__SUPPLIED MATERIAL__

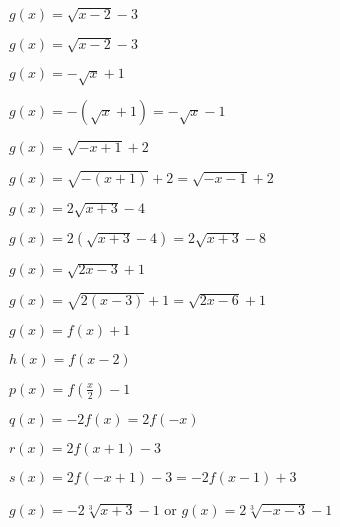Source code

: \begin{shortexenum}[MMMMMMM]
\item  $g(x) = \sqrt{x-2} - 3$
\item  $g(x) = \sqrt{x-2} - 3$
\item  $g(x) = -\sqrt{x} + 1$
\item  $g(x) = -(\sqrt{x} + 1) = -\sqrt{x} - 1$
\item  $g(x) = \sqrt{-x+1} + 2$
\item  $g(x) = \sqrt{-(x+1)} + 2 = \sqrt{-x-1} + 2$
\item  $g(x) = 2\sqrt{x+3} - 4$
\item  $g(x) = 2\left(\sqrt{x+3} - 4\right) = 2\sqrt{x+3} - 8$
\item  $g(x) = \sqrt{2x-3} + 1$
\item  $g(x) = \sqrt{2(x-3)} + 1 = \sqrt{2x-6}+1$
\item  $g(x)=f(x)+1$ 
\item  $h(x) = f(x-2)$ 
\item   $p(x) = f\left( \frac{x}{2} \right) -1$
\item  $q(x) = -2f(x) = 2f(-x)$ 
\item  $r(x) = 2f(x+1)-3$
\item  $s(x) = 2f(-x+1)-3 = -2f(x-1)+3$  
\item $g(x) = -2\sqrt[3]{x + 3} - 1$ or $g(x) = 2\sqrt[3]{-x - 3} - 1$
\end{shortexenum}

__YOUR INSTRUCTIONS__
Where in the entries does the word "sqrt" occur? Copy out each line that has it.

__WRITTEN RESPONSE__
\item  $g(x) = \sqrt{x-2} - 3$
\item  $g(x) = \sqrt{x-2} - 3$
\item  $g(x) = -\sqrt{x} + 1$
\item  $g(x) = -(\sqrt{x} + 1) = -\sqrt{x} - 1$
\item  $g(x) = \sqrt{-x+1} + 2$
\item  $g(x) = \sqrt{-(x+1)} + 2 = \sqrt{-x-1} + 2$
\item  $g(x) = 2\sqrt{x+3} - 4$
\item  $g(x) = 2\left(\sqrt{x+3} - 4\right) = 2\sqrt{x+3} - 8$
\item  $g(x) = \sqrt{2x-3} + 1$
\item  $g(x) = \sqrt{2(x-3)} + 1 = \sqrt{2x-6}+1$
\item $g(x) = -2\sqrt[3]{x + 3} - 1$ or $g(x) = 2\sqrt[3]{-x - 3} - 1$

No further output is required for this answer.